## Exercise
Would you reproduce each of the records below precisely, with the pictures left out?

Segment Start: Data for the task

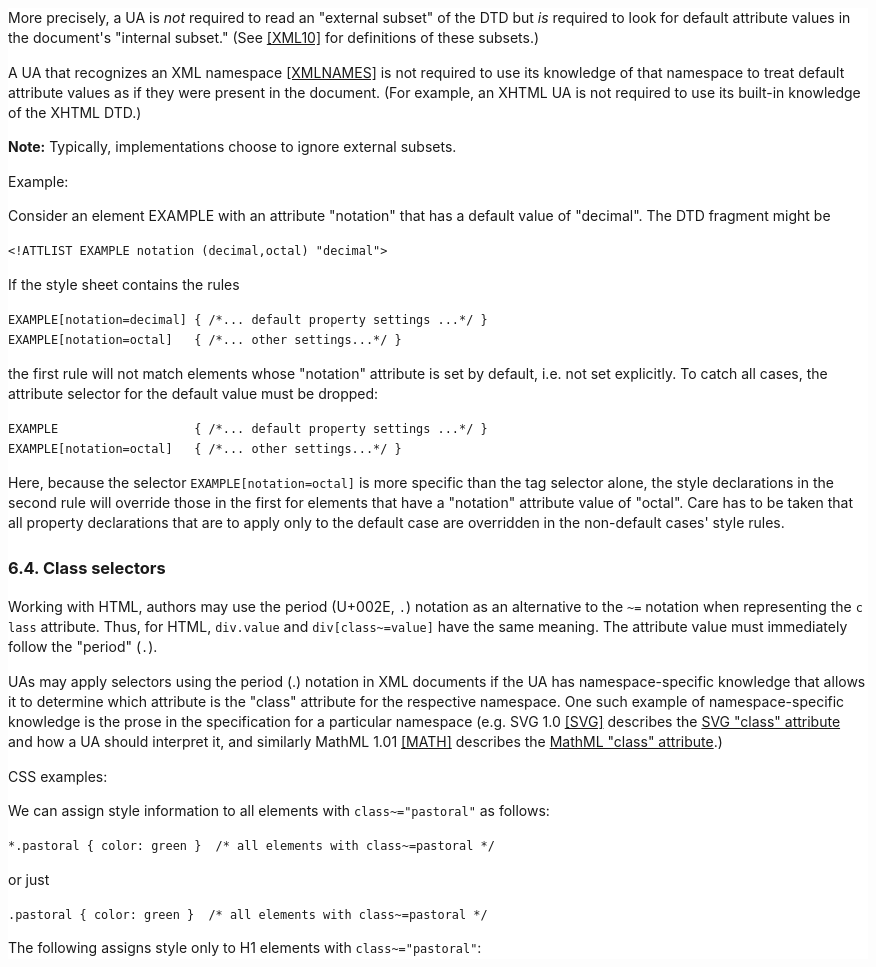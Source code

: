 More precisely, a UA is *not* required to read an "external subset" of the DTD but *is* required to look for default attribute values in the document's "internal subset." (See [\[XML10\]](#refsXML10) for definitions of these subsets.)

A UA that recognizes an XML namespace [\[XMLNAMES\]](#refsXMLNAMES) is not required to use its knowledge of that namespace to treat default attribute values as if they were present in the document. (For example, an XHTML UA is not required to use its built-in knowledge of the XHTML DTD.)

**Note:** Typically, implementations choose to ignore external subsets.

Example:

Consider an element EXAMPLE with an attribute "notation" that has a default value of "decimal". The DTD fragment might be

    <!ATTLIST EXAMPLE notation (decimal,octal) "decimal">

If the style sheet contains the rules

    EXAMPLE[notation=decimal] { /*... default property settings ...*/ }
    EXAMPLE[notation=octal]   { /*... other settings...*/ }

the first rule will not match elements whose "notation" attribute is set by default, i.e. not set explicitly. To catch all cases, the attribute selector for the default value must be dropped:

    EXAMPLE                   { /*... default property settings ...*/ }
    EXAMPLE[notation=octal]   { /*... other settings...*/ }

Here, because the selector `EXAMPLE[notation=octal]` is more specific than the tag selector alone, the style declarations in the second rule will override those in the first for elements that have a "notation" attribute value of "octal". Care has to be taken that all property declarations that are to apply only to the default case are overridden in the non-default cases' style rules.

### <span id="class-html">6.4. Class selectors</span>

Working with HTML, authors may use the period (U+002E, `.`) notation as an alternative to the `~=` notation when representing the `class` attribute. Thus, for HTML, `div.value` and `div[class~=value]` have the same meaning. The attribute value must immediately follow the "period" (`.`).

UAs may apply selectors using the period (.) notation in XML documents if the UA has namespace-specific knowledge that allows it to determine which attribute is the "class" attribute for the respective namespace. One such example of namespace-specific knowledge is the prose in the specification for a particular namespace (e.g. SVG 1.0 [\[SVG\]](#refsSVG) describes the [SVG "class" attribute](http://www.w3.org/TR/2001/PR-SVG-20010719/styling.html#ClassAttribute) and how a UA should interpret it, and similarly MathML 1.01 [\[MATH\]](#refsMATH) describes the [MathML "class" attribute](http://www.w3.org/1999/07/REC-MathML-19990707/chapter2.html#sec2.3.4).)

CSS examples:

We can assign style information to all elements with `class~="pastoral"` as follows:

    *.pastoral { color: green }  /* all elements with class~=pastoral */

or just

    .pastoral { color: green }  /* all elements with class~=pastoral */

The following assigns style only to H1 elements with `class~="pastoral"`:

Segment End: Data for the task

## Solution to the problem
Source code

: More precisely, a UA is *not* required to read an "external subset" of the DTD but *is* required to look for default attribute values in the document's "internal subset." (See [\[XML10\]](#refsXML10) for definitions of these subsets.)

A UA that recognizes an XML namespace [\[XMLNAMES\]](#refsXMLNAMES) is not required to use its knowledge of that namespace to treat default attribute values as if they were present in the document. (For example, an XHTML UA is not required to use its built-in knowledge of the XHTML DTD.)

**Note:** Typically, implementations choose to ignore external subsets.

Example:

Consider an element EXAMPLE with an attribute "notation" that has a default value of "decimal". The DTD fragment might be

    <!ATTLIST EXAMPLE notation (decimal,octal) "decimal">

If the style sheet contains the rules

    EXAMPLE[notation=decimal] { /*... default property settings ...*/ }
    EXAMPLE[notation=octal]   { /*... other settings...*/ }

the first rule will not match elements whose "notation" attribute is set by default, i.e. not set explicitly. To catch all cases, the attribute selector for the default value must be dropped:

    EXAMPLE                   { /*... default property settings ...*/ }
    EXAMPLE[notation=octal]   { /*... other settings...*/ }

Here, because the selector `EXAMPLE[notation=octal]` is more specific than the tag selector alone, the style declarations in the second rule will override those in the first for elements that have a "notation" attribute value of "octal". Care has to be taken that all property declarations that are to apply only to the default case are overridden in the non-default cases' style rules.

### <span id="class-html">6.4. Class selectors</span>

Working with HTML, authors may use the period (U+002E, `.`) notation as an alternative to the `~=` notation when representing the `class` attribute. Thus, for HTML, `div.value` and `div[class~=value]` have the same meaning. The attribute value must immediately follow the "period" (`.`).

UAs may apply selectors using the period (.) notation in XML documents if the UA has namespace-specific knowledge that allows it to determine which attribute is the "class" attribute for the respective namespace. One such example of namespace-specific knowledge is the prose in the specification for a particular namespace (e.g. SVG 1.0 [\[SVG\]](#refsSVG) describes the [SVG "class" attribute](http://www.w3.org/TR/2001/PR-SVG-20010719/styling.html#ClassAttribute) and how a UA should interpret it, and similarly MathML 1.01 [\[MATH\]](#refsMATH) describes the [MathML "class" attribute](http://www.w3.org/1999/07/REC-MathML-19990707/chapter2.html#sec2.3.4).)

CSS examples:

We can assign style information to all elements with `class~="pastoral"` as follows:

    *.pastoral { color: green }  /* all elements with class~=pastoral */

or just

    .pastoral { color: green }  /* all elements with class~=pastoral */

The following assigns style only to H1 elements with `class~="pastoral"`:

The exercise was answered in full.